*YOUR GOAL*
Beginning with the line that has "- CDP: Cisco" and ending with the line that has "- **Exemplos:** Amazon", retype the entries below exactly, except for the pictures.

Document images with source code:
-*-*-
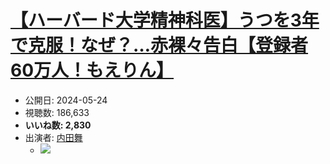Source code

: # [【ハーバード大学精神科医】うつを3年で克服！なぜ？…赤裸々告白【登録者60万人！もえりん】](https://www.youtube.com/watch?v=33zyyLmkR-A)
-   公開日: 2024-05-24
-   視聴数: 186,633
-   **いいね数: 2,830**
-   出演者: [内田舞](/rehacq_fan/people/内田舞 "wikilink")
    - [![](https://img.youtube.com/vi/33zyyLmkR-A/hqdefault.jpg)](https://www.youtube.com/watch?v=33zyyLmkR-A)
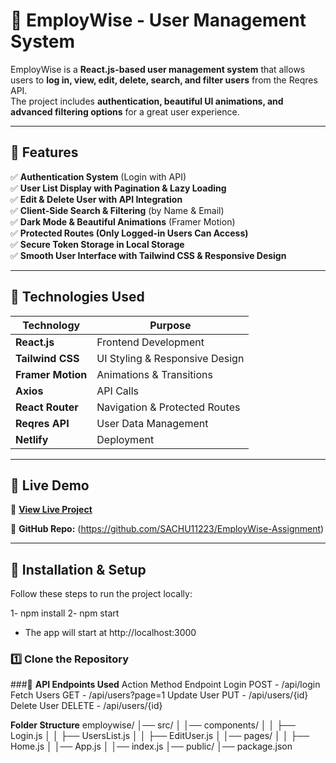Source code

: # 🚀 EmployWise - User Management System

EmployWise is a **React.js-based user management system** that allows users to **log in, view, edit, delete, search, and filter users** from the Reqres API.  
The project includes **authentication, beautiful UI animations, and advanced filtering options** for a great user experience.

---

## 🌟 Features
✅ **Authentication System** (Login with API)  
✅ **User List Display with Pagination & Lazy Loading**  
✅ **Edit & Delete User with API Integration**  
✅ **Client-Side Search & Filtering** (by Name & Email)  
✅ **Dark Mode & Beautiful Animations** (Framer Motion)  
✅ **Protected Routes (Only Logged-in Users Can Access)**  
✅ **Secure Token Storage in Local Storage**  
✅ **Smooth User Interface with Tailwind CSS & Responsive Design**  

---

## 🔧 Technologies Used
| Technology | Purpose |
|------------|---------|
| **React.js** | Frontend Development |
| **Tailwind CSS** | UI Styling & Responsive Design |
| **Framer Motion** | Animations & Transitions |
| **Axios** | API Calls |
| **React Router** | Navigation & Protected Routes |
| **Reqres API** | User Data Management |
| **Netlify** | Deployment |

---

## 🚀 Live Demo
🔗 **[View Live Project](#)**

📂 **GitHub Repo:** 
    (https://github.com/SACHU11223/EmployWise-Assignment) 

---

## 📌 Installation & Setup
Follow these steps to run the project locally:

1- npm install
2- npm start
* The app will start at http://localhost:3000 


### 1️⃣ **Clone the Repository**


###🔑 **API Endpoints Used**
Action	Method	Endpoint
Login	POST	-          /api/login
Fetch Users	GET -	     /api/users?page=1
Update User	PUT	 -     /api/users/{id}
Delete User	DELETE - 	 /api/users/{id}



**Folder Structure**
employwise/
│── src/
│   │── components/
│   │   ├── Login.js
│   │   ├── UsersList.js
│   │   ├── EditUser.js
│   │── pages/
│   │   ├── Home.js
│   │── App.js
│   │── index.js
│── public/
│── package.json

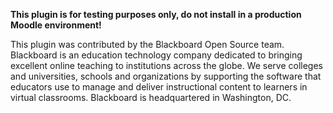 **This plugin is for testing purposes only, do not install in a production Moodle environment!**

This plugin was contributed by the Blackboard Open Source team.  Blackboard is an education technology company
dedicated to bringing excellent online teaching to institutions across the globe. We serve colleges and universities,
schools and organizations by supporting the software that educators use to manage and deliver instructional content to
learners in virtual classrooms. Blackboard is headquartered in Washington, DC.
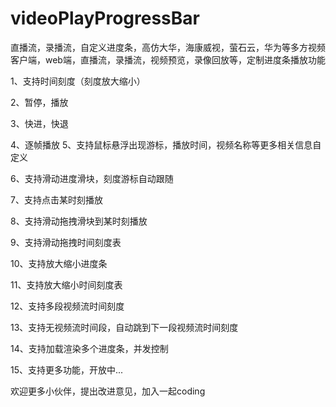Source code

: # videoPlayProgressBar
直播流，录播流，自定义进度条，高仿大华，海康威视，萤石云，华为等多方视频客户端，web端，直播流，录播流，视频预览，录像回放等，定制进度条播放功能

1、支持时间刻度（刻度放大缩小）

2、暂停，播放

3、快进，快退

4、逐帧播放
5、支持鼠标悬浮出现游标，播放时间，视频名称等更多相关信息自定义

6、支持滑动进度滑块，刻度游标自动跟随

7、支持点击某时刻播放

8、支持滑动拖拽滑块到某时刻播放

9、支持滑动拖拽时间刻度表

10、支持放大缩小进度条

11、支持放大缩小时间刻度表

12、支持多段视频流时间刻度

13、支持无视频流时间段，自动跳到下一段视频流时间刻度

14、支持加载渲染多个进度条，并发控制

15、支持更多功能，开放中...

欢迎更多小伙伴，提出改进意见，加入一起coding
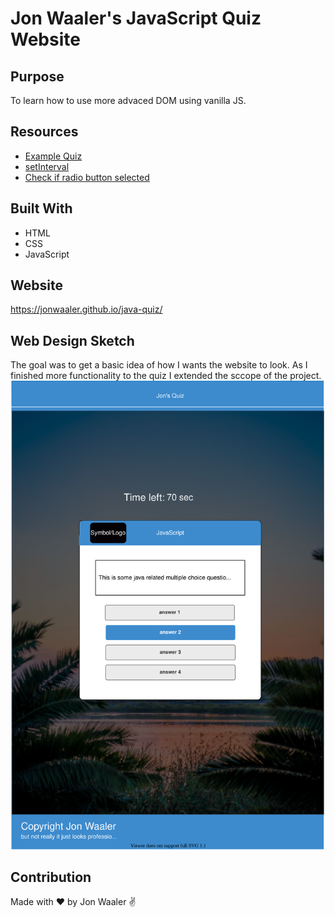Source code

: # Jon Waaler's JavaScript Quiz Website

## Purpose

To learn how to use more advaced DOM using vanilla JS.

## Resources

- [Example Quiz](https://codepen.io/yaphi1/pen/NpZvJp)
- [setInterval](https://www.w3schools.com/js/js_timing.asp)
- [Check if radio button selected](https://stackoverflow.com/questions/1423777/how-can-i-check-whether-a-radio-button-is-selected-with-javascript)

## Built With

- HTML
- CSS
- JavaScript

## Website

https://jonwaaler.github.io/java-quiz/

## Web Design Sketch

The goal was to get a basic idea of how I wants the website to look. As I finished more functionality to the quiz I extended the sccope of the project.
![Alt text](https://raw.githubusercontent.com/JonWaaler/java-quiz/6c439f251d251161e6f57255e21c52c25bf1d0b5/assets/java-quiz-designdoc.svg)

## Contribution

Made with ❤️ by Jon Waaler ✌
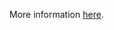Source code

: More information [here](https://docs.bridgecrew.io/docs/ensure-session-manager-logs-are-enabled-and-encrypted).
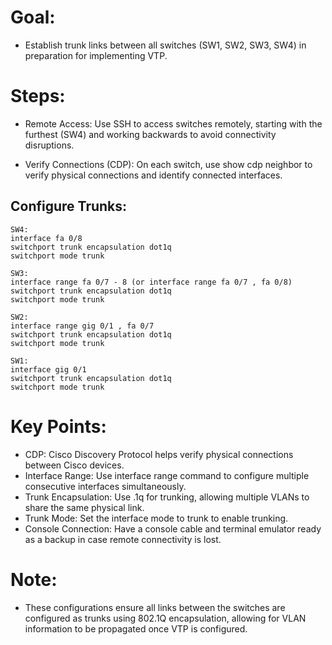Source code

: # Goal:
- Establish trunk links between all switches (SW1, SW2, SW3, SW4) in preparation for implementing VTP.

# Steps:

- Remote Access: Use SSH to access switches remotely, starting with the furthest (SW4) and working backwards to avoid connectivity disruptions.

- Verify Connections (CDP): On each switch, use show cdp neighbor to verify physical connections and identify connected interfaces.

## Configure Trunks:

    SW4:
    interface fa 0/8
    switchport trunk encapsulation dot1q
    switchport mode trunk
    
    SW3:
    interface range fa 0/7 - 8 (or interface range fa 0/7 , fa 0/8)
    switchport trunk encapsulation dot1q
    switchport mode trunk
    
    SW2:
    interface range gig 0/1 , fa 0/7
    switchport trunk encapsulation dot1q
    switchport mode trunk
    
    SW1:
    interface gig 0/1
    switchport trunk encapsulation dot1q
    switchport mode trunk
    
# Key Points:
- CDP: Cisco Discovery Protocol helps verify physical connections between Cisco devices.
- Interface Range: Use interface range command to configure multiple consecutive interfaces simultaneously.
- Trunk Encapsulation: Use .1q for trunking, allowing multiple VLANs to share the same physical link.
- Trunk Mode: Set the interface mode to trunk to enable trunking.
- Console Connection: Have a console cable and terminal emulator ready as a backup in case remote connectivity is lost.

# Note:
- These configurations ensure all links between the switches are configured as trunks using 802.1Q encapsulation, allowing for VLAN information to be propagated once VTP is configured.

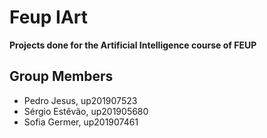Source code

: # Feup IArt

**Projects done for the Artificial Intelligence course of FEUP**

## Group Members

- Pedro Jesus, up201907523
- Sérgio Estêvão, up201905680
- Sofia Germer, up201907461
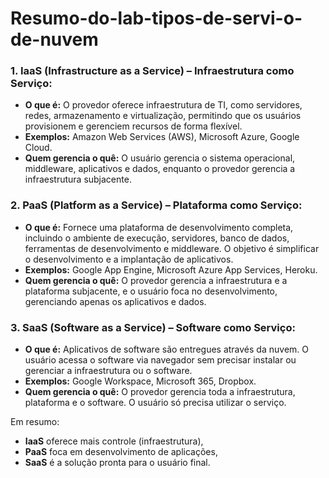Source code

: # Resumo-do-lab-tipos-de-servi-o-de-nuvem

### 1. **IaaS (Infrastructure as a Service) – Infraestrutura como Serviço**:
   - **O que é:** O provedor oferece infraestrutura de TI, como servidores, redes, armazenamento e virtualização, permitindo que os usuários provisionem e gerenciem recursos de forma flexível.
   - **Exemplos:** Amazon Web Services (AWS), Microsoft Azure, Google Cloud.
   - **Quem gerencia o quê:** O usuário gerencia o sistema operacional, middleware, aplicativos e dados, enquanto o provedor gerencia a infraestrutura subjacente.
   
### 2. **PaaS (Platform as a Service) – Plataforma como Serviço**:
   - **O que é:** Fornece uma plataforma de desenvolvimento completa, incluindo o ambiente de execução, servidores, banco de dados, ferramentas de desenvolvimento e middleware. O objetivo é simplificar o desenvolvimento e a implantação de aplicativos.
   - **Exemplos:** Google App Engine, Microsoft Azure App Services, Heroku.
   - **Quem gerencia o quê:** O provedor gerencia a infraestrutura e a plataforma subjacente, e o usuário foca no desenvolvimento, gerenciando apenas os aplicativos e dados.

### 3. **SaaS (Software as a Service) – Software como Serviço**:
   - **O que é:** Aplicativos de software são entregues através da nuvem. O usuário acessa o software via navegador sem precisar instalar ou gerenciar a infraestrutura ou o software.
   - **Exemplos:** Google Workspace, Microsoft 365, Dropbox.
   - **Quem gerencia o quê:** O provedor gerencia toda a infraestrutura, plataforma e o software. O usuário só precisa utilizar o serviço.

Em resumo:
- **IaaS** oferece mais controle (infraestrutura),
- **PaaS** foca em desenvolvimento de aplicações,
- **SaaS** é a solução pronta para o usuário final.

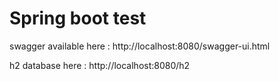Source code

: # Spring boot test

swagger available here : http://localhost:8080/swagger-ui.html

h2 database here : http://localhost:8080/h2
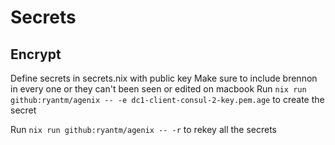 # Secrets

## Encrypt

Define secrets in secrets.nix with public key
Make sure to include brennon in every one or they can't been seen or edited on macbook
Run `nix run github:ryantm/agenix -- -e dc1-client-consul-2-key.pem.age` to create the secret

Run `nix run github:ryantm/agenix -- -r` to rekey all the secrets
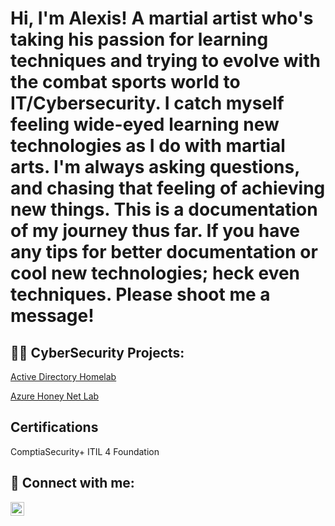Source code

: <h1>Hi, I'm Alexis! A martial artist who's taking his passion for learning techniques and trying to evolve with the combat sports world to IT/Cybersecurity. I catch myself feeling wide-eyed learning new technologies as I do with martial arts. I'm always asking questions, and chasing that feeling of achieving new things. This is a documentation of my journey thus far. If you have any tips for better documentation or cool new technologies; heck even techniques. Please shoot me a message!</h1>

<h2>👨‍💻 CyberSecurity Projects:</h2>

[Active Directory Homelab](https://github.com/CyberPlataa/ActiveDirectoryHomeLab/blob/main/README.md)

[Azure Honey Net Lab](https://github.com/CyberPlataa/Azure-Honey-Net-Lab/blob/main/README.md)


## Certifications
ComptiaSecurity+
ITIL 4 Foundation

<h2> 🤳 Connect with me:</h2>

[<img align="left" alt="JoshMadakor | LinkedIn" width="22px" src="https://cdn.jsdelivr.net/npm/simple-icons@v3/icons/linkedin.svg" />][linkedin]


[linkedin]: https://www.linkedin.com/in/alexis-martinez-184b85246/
-*-*-
*RESULT*
- CDP: Cisco Discovery Protocol helps verify physical connections between Cisco devices.
- Interface Range: Use interface range command to configure multiple consecutive interfaces simultaneously.
- Trunk Encapsulation: Use .1q for trunking, allowing multiple VLANs to share the same physical link.
- Trunk Mode: Set the interface mode to trunk to enable trunking.
- Console Connection: Have a console cable and terminal emulator ready as a backup in case remote connectivity is lost.

# Note:
- These configurations ensure all links between the switches are configured as trunks using 802.1Q encapsulation, allowing for VLAN information to be propagated once VTP is configured.

Source code

: # Feup IArt

**Projects done for the Artificial Intelligence course of FEUP**

## Group Members

- Pedro Jesus, up201907523
- Sérgio Estêvão, up201905680
- Sofia Germer, up201907461
Source code

: # Resumo-do-lab-tipos-de-servi-o-de-nuvem

### 1. **IaaS (Infrastructure as a Service) – Infraestrutura como Serviço**:
   - **O que é:** O provedor oferece infraestrutura de TI, como servidores, redes, armazenamento e virtualização, permitindo que os usuários provisionem e gerenciem recursos de forma flexível.
   - **Exemplos:** Amazon Web Services (AWS), Microsoft Azure, Google Cloud.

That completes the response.